Collected data:
....
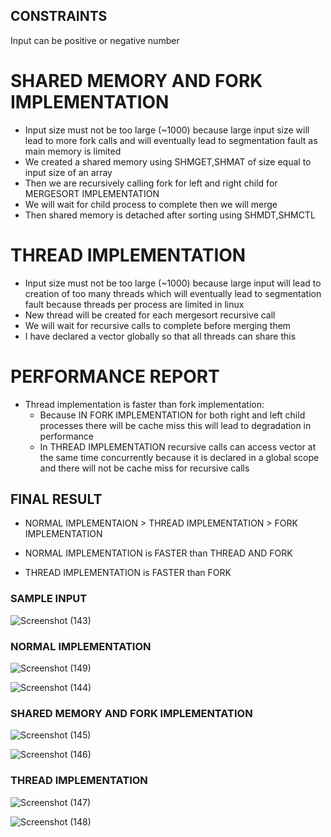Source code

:## CONSTRAINTS
Input can be positive or negative number

# SHARED MEMORY AND FORK IMPLEMENTATION
- Input size must not be too large (~1000) because large input size will lead to more fork calls and will  eventually lead to segmentation fault as main memory is limited
- We created a shared memory using SHMGET,SHMAT of size equal to input size of an array
- Then we are recursively calling fork for left and right child for MERGESORT IMPLEMENTATION
- We will wait for child process to complete then we will merge
- Then shared memory is detached after sorting using SHMDT,SHMCTL 


# THREAD IMPLEMENTATION
- Input size must not be too large (~1000) because large input will lead to creation of too many threads which will eventually lead to segmentation fault because threads per process are limited in linux
- New thread will be created for each mergesort recursive call 
- We will wait for recursive calls to complete before merging them
- I have declared a vector globally so that all threads can share this


# PERFORMANCE REPORT
- Thread implementation is faster than fork implementation:
    - Because IN FORK IMPLEMENTATION for both right and left child processes there will be cache miss 
     this will lead to degradation in performance 
    - In THREAD IMPLEMENTATION recursive calls can access vector at the same time concurrently because it is declared in a global scope and there will not be cache miss      for recursive calls

## FINAL RESULT
- NORMAL IMPLEMENTAION > THREAD IMPLEMENTATION > FORK IMPLEMENTATION

- NORMAL IMPLEMENTATION is FASTER than THREAD AND FORK 
- THREAD IMPLEMENTATION is FASTER than FORK


### SAMPLE INPUT
![Screenshot (143)](https://user-images.githubusercontent.com/110759150/204229346-dd7a89d1-1e8f-45e0-8c0f-4742fca17d5b.png)


### NORMAL IMPLEMENTATION
![Screenshot (149)](https://user-images.githubusercontent.com/110759150/204229658-0d2c6e7f-baa8-4153-8e22-a0244bef4393.png)

![Screenshot (144)](https://user-images.githubusercontent.com/110759150/204230061-6ee1cfb5-5e44-4647-b286-815fe3b23d35.png)


### SHARED MEMORY AND FORK IMPLEMENTATION
![Screenshot (145)](https://user-images.githubusercontent.com/110759150/204230471-27be7c9f-682f-4fcf-906e-eba5916e56c9.png)

![Screenshot (146)](https://user-images.githubusercontent.com/110759150/204230670-ca11c5a8-a5a9-4528-a654-f2486c233430.png)

### THREAD IMPLEMENTATION
![Screenshot (147)](https://user-images.githubusercontent.com/110759150/204231169-2f9e74b6-592b-4cd8-86e8-48cb912d9f63.png)

![Screenshot (148)](https://user-images.githubusercontent.com/110759150/204231502-8636103e-5631-49ed-8f72-7c7b42b93d26.png)
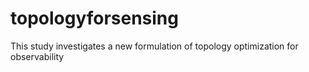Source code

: # topologyforsensing
This study investigates a new formulation of topology optimization for observability

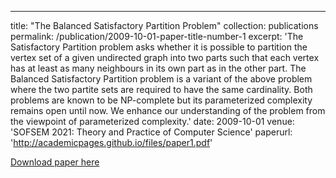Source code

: ---
title: "The Balanced Satisfactory Partition Problem"
collection: publications
permalink: /publication/2009-10-01-paper-title-number-1
excerpt: 'The Satisfactory Partition problem asks whether it is possible to partition the vertex set of a given undirected graph into two parts such that each vertex has at least as many neighbours in its own part as in the other part. The Balanced Satisfactory Partition problem is a variant of the above problem where the two partite sets are required to have the same cardinality. Both problems are known to be NP-complete but its parameterized complexity remains open until now. We enhance our understanding of the problem from the viewpoint of parameterized complexity.'
date: 2009-10-01
venue: 'SOFSEM 2021: Theory and Practice of Computer Science'
paperurl: 'http://academicpages.github.io/files/paper1.pdf'

[Download paper here](http://academicpages.github.io/files/paper1.pdf)


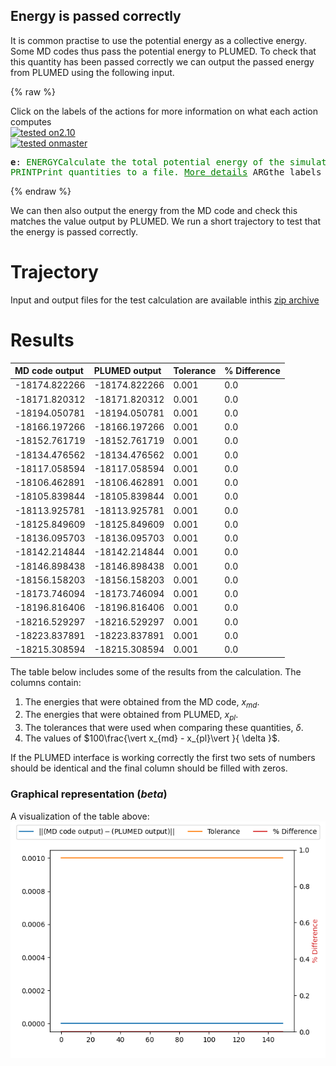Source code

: Energy is passed correctly
--------------------------

It is common practise to use the potential energy as a collective energy.  Some MD codes thus pass the potential energy to PLUMED. 
To check that this quantity has been passed correctly we can output the passed energy from PLUMED using the following input.  

{% raw %}
<div class="plumedInputContainer">
<div class="plumedpreheader">
<div class="headerInfo" id="value_details_working1.dat"> Click on the labels of the actions for more information on what each action computes </div>
<div class="containerBadge">
<div class="headerBadge"><a href="working1.dat.plumed.stderr"><img src="https://img.shields.io/badge/2.10-passing-green.svg" alt="tested on2.10" /></a></div>
<div class="headerBadge"><a href="working1.dat.plumed_master.stderr"><img src="https://img.shields.io/badge/master-passing-green.svg" alt="tested onmaster" /></a></div>
</div>
</div>
<pre class="plumedlisting">
<b name="working1.date" onclick='showPath("working1.dat","working1.date","working1.date","black")'>e</b><span style="display:none;" id="working1.date">The ENERGY action with label <b>e</b> calculates the following quantities:<table  align="center" frame="void" width="95%" cellpadding="5%"><tr><td width="5%"><b> Quantity </b>  </td><td width="5%"><b> Type </b>  </td><td><b> Description </b> </td></tr><tr><td width="5%">e</td><td width="5%"><font color="black">scalar</font></td><td>the internal energy</td></tr></table></span>: <span class="plumedtooltip" style="color:green">ENERGY<span class="right">Calculate the total potential energy of the simulation box. <a href="https://www.plumed.org/doc-master/user-doc/html/ENERGY" style="color:green">More details</a><i></i></span></span> 
<span class="plumedtooltip" style="color:green">PRINT<span class="right">Print quantities to a file. <a href="https://www.plumed.org/doc-master/user-doc/html/PRINT" style="color:green">More details</a><i></i></span></span> <span class="plumedtooltip">ARG<span class="right">the labels of the values that you would like to print to the file<i></i></span></span>=<b name="working1.date">e</b> <span class="plumedtooltip">FILE<span class="right">the name of the file on which to output these quantities<i></i></span></span>=colvar
</pre></div>

 {% endraw %} 

We can then also output the energy from the MD code and check this matches the value output by PLUMED.  We run a short trajectory to test that the energy is passed correctly.

# Trajectory

Input and output files for the test calculation are available inthis [zip archive](energy_master.zip)

# Results

| MD code output | PLUMED output | Tolerance | % Difference | 
|:-------------|:--------------|:--------------|:--------------| 
| -18174.822266 | -18174.822266 | 0.001 | 0.0 |
| -18171.820312 | -18171.820312 | 0.001 | 0.0 |
| -18194.050781 | -18194.050781 | 0.001 | 0.0 |
| -18166.197266 | -18166.197266 | 0.001 | 0.0 |
| -18152.761719 | -18152.761719 | 0.001 | 0.0 |
| -18134.476562 | -18134.476562 | 0.001 | 0.0 |
| -18117.058594 | -18117.058594 | 0.001 | 0.0 |
| -18106.462891 | -18106.462891 | 0.001 | 0.0 |
| -18105.839844 | -18105.839844 | 0.001 | 0.0 |
| -18113.925781 | -18113.925781 | 0.001 | 0.0 |
| -18125.849609 | -18125.849609 | 0.001 | 0.0 |
| -18136.095703 | -18136.095703 | 0.001 | 0.0 |
| -18142.214844 | -18142.214844 | 0.001 | 0.0 |
| -18146.898438 | -18146.898438 | 0.001 | 0.0 |
| -18156.158203 | -18156.158203 | 0.001 | 0.0 |
| -18173.746094 | -18173.746094 | 0.001 | 0.0 |
| -18196.816406 | -18196.816406 | 0.001 | 0.0 |
| -18216.529297 | -18216.529297 | 0.001 | 0.0 |
| -18223.837891 | -18223.837891 | 0.001 | 0.0 |
| -18215.308594 | -18215.308594 | 0.001 | 0.0 |


The table below includes some of the results from the calculation.  The columns contain:

1. The energies that were obtained from the MD code, $x_{md}$.
2. The energies that were obtained from PLUMED, $x_{pl}$.
3. The tolerances that were used when comparing these quantities, $\delta$.
4. The values of $100\frac{\vert x_{md} - x_{pl}\vert }{ \delta }$.

If the PLUMED interface is working correctly the first two sets of numbers should be identical and the final column should be filled with zeros.

### Graphical representation (_beta_)
A visualization of the table above:  
![energy_master](./energy_master.png)
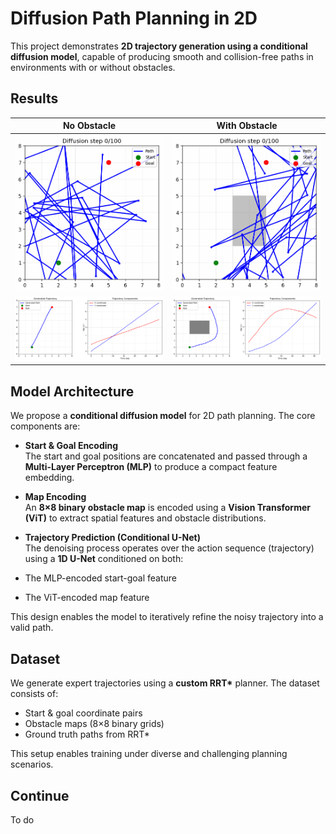 # Diffusion Path Planning in 2D

This project demonstrates **2D trajectory generation using a conditional diffusion model**, capable of producing smooth and collision-free paths in environments with or without obstacles.



##  Results

| No Obstacle | With Obstacle |
|-------------|----------------|
| ![](trajectory_evolution_noobstacle.gif) | ![](trajectory_evolution_obstacle.gif) |
| ![](trajectory_noobstacle.png) | ![](trajectory_obstacle.png) |



##  Model Architecture

We propose a **conditional diffusion model** for 2D path planning. The core components are:

-  **Start & Goal Encoding**  
  The start and goal positions are concatenated and passed through a **Multi-Layer Perceptron (MLP)** to produce a compact feature embedding.

-  **Map Encoding**  
  An **8×8 binary obstacle map** is encoded using a **Vision Transformer (ViT)** to extract spatial features and obstacle distributions.

-  **Trajectory Prediction (Conditional U-Net)**  
  The denoising process operates over the action sequence (trajectory) using a **1D U-Net** conditioned on both:
  - The MLP-encoded start-goal feature
  - The ViT-encoded map feature

This design enables the model to iteratively refine the noisy trajectory into a valid path.



## Dataset

We generate expert trajectories using a **custom RRT\*** planner. The dataset consists of:

- Start & goal coordinate pairs  
- Obstacle maps (8×8 binary grids)  
- Ground truth paths from RRT\*

This setup enables training under diverse and challenging planning scenarios.

## Continue
To do



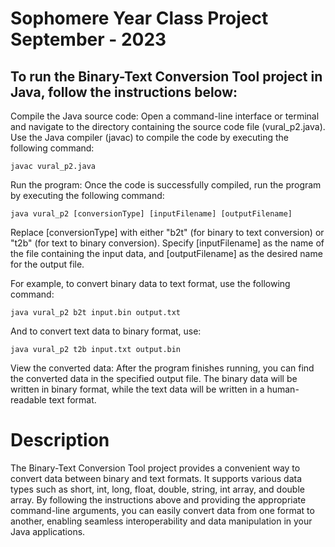 # Sophomere Year Class Project September - 2023


## To run the Binary-Text Conversion Tool project in Java, follow the instructions below:

Compile the Java source code: Open a command-line interface or terminal and navigate to the directory containing the source code file (vural_p2.java). Use the Java compiler (javac) to compile the code by executing the following command:

    javac vural_p2.java

Run the program: Once the code is successfully compiled, run the program by executing the following command:


    java vural_p2 [conversionType] [inputFilename] [outputFilename]

Replace [conversionType] with either "b2t" (for binary to text conversion) or "t2b" (for text to binary conversion). Specify [inputFilename] as the name of the file containing the input data, and [outputFilename] as the desired name for the output file.

For example, to convert binary data to text format, use the following command:



    java vural_p2 b2t input.bin output.txt

And to convert text data to binary format, use:


    java vural_p2 t2b input.txt output.bin

View the converted data: After the program finishes running, you can find the converted data in the specified output file. The binary data will be written in binary format, while the text data will be written in a human-readable text format.

# Description
The Binary-Text Conversion Tool project provides a convenient way to convert data between binary and text formats. It supports various data types such as short, int, long, float, double, string, int array, and double array. By following the instructions above and providing the appropriate command-line arguments, you can easily convert data from one format to another, enabling seamless interoperability and data manipulation in your Java applications.
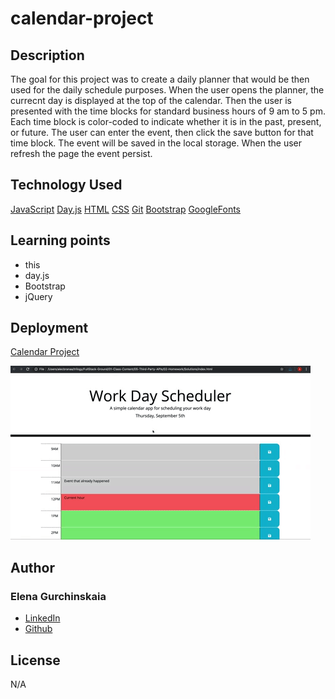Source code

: # calendar-project

## Description

The goal for this project was to create a daily planner that would
be then used for the daily schedule purposes.
When the user opens the planner, the currecnt day is displayed at the top
of the calendar.
Then the user is presented with the time blocks for standard business hours
of 9 am to 5 pm.
Each time block is color-coded to indicate whether it is in the past, present, or future.
The user can enter the event, then click the save button for that time block. The event will be saved in the local storage. When the user refresh the page the event persist.

## Technology Used

[JavaScript](!--https://developer.mozilla.org/en-US/docs/Web/JavaScript--)
[Day.js](!--https://day.js.org--)
[HTML](!--https://developer.mozilla.org/en-US/docs/Web/HTML--)
[CSS](!--https://developer.mozilla.org/en-US/docs/Web/CSS--)
[Git](!--https://git-scm.com--)
[Bootstrap](!--https://getbootstrap.com/docs/5.3/getting-started/introduction--)
[GoogleFonts](!--https://fonts.google.com--)

## Learning points

- this
- day.js
- Bootstrap
- jQuery

## Deployment

[Calendar Project](https://elenagurchinskaia.github.io/calendar-project/)

![alt text](./assets/images/05-third-party-apis-homework-demo.gif)

## Author

### Elena Gurchinskaia

- [LinkedIn](https://www.linkedin.com/in/elena-gurchinskaia-4969ab104/)
- [Github](https://github.com/elenagurchinskaia/)

## License

N/A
....
EXERCISE DIRECTIONS: Copy out every line from the data above that has "delta" in it.

OUTPUT FOR THIS EXERCISE:
3. The tolerances that were used when comparing these quantities, $\delta$.
4. The values of $100\frac{\vert x_{md} - x_{pl}\vert }{ \delta }$.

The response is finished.